An exact transcription of every record is needed.

(Excerpted records Opens)

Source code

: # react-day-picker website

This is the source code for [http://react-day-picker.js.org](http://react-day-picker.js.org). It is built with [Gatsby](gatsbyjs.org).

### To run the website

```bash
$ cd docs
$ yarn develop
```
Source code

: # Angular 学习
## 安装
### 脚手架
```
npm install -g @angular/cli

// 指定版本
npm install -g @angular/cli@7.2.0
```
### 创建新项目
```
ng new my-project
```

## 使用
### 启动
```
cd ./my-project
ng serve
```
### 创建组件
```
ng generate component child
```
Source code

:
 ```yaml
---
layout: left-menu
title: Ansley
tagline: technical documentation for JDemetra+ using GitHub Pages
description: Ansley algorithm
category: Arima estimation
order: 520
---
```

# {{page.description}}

(Excerpted records Closes)

# [Task response]
Source code

: # react-day-picker website

This is the source code for [http://react-day-picker.js.org](http://react-day-picker.js.org). It is built with [Gatsby](gatsbyjs.org).

### To run the website

```bash
$ cd docs
$ yarn develop
```
Source code

: # Angular 学习
## 安装
### 脚手架
```
npm install -g @angular/cli

// 指定版本
npm install -g @angular/cli@7.2.0
```
### 创建新项目
```
ng new my-project
```

## 使用
### 启动
```
cd ./my-project
ng serve
```
### 创建组件
```
ng generate component child
```
Source code

:
 ```yaml
---
layout: left-menu
title: Ansley
tagline: technical documentation for JDemetra+ using GitHub Pages
description: Ansley algorithm
category: Arima estimation
order: 520
---
```

# {{page.description}}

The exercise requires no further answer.